• _Task to carry out_
Within the listing below, the lines to output run from the one containing "- Disables press-and-hold" through the one containing "### 5. Finder"; copy them exactly and nothing else.

■ ■ ■

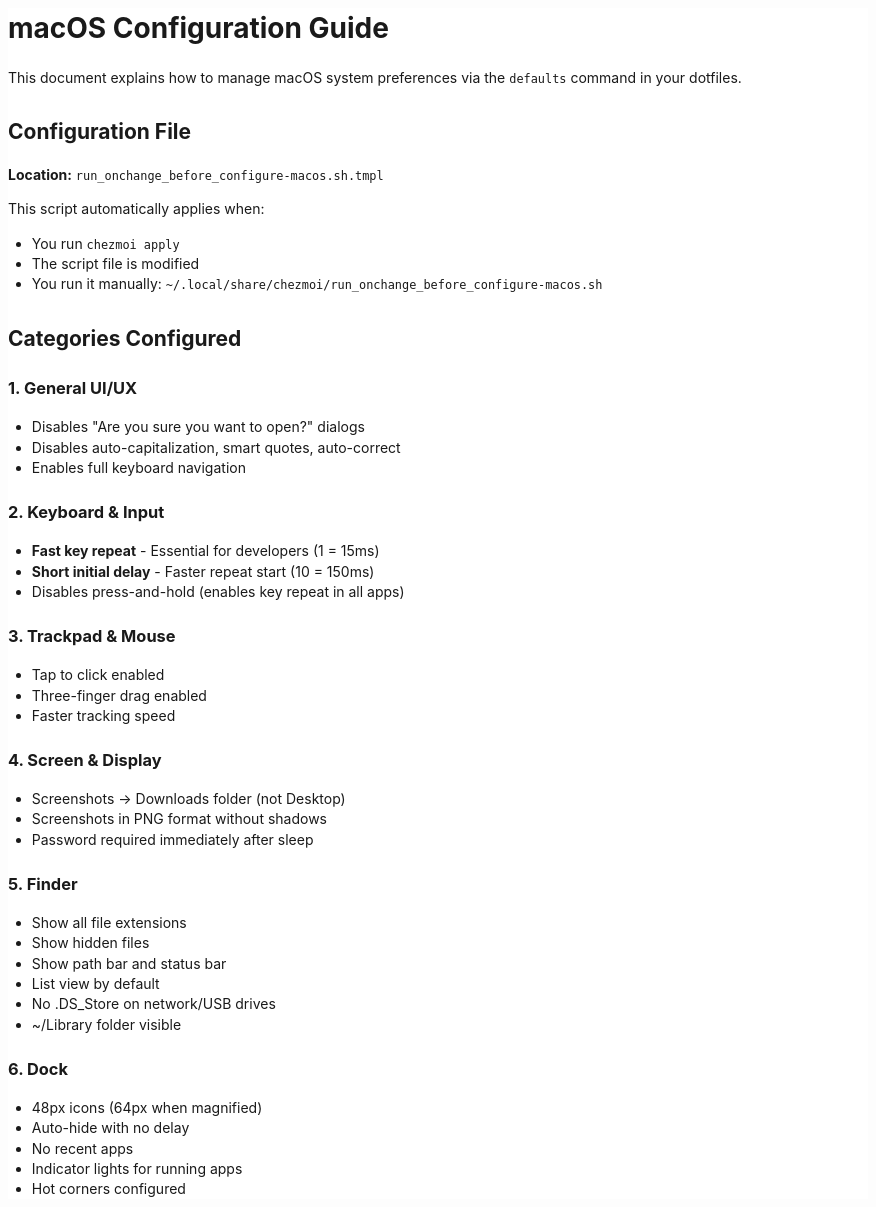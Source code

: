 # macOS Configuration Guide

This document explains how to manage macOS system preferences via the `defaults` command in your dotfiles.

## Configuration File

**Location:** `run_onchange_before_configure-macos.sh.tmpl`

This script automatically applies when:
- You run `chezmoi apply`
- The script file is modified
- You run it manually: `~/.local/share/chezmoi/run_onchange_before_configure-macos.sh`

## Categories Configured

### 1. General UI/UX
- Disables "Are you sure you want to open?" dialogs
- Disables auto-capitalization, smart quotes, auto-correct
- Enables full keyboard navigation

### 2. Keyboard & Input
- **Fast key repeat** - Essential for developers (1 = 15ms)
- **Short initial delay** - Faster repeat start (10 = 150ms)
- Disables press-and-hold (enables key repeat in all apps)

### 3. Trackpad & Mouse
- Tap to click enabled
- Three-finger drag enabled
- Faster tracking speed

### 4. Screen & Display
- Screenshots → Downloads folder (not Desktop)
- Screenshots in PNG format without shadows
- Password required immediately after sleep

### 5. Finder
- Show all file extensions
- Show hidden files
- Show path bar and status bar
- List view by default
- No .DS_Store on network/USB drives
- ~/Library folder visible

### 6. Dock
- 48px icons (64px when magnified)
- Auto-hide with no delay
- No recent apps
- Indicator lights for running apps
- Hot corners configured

■ ■ ■

• _Your solution_
- Disables press-and-hold (enables key repeat in all apps)

### 3. Trackpad & Mouse
- Tap to click enabled
- Three-finger drag enabled
- Faster tracking speed

### 4. Screen & Display
- Screenshots → Downloads folder (not Desktop)
- Screenshots in PNG format without shadows
- Password required immediately after sleep

### 5. Finder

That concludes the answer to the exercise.